The paper introduces a framework for the evaluation of the encoding of factual scientific knowledge, designed to streamline the manual evaluation process typically conducted by domain experts. Inferring over and extracting information from Large Language Models (LLMs) trained on a large corpus of scientific literature can potentially define a step change in biomedical discovery, reducing the barriers for accessing and integrating existing medical evidence. This work explores the potential of LLMs for dialoguing with biomedical background knowledge, using the context of antibiotic discovery.
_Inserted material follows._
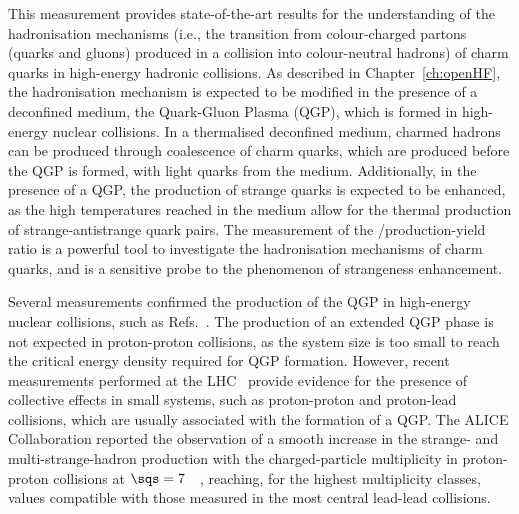 This measurement provides state-of-the-art results for the understanding of the hadronisation mechanisms (i.e., the transition from colour-charged partons (quarks and gluons) produced in a collision into colour-neutral hadrons) of charm quarks in high-energy hadronic collisions. As described in Chapter~\ref{ch:openHF}, the hadronisation mechanism is expected to be modified in the presence of a deconfined medium, the Quark-Gluon Plasma (QGP), which is formed in high-energy nuclear collisions. In a thermalised deconfined medium, charmed hadrons can be produced through coalescence of charm quarks, which are produced before the QGP is formed, with light quarks from the medium. Additionally, in the presence of a QGP, the production of strange quarks is expected to be enhanced, as the high temperatures reached in the medium allow for the thermal production of strange-antistrange quark pairs. The measurement of the \ds/\dpl production-yield ratio is a powerful tool to investigate the hadronisation mechanisms of charm quarks, and is a sensitive probe to the phenomenon of strangeness enhancement. 

Several measurements confirmed the production of the QGP in high-energy nuclear collisions, such as Refs.~\cite{NA50:1997hlx,WA97:2000apo,ALICE:2018vuu}. The production of an extended QGP phase is not expected in proton-proton collisions, as the system size is too small to reach the critical energy density required for QGP formation. However, recent measurements performed at the LHC~\cite{CMS:2016fnw,CMS:2010ifv,ALICE:2019zfl} provide evidence for the presence of collective effects in small systems, such as proton-proton and proton-lead collisions, which are usually associated with the formation of a QGP. The ALICE Collaboration reported the observation of a smooth increase in the strange- and multi-strange-hadron production with the charged-particle multiplicity in proton-proton collisions at $\sqs=7$~\tev~\cite{ALICE:2016fzo}, reaching, for the highest multiplicity classes, values compatible with those measured in the most central lead-lead collisions.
The framework involves of three evaluation steps, each assessing different aspects sequentially: fluency, prompt alignment, semantic coherence, factual knowledge, and specificity of the generated responses. By splitting these tasks between non-experts and experts, the framework reduces the effort required from the latter. The work provides a systematic assessment on the ability of eleven state-of-the-art models LLMs, including ChatGPT, GPT-4 and Llama 2, in two prompting-based tasks: chemical compound definition generation and chemical compound-fungus relation determination. Although recent models have improved in fluency, factual accuracy is still low and models are biased towards over-represented entities. The ability of LLMs to serve as biomedical knowledge bases is questioned, and the need for additional systematic evaluation frameworks is highlighted. While LLMs are currently not fit for purpose to be used as biomedical factual knowledge bases in a zero-shot setting, there is a promising emerging property in the direction of factuality as the models become domain specialised, scale-up in size and level of human feedback.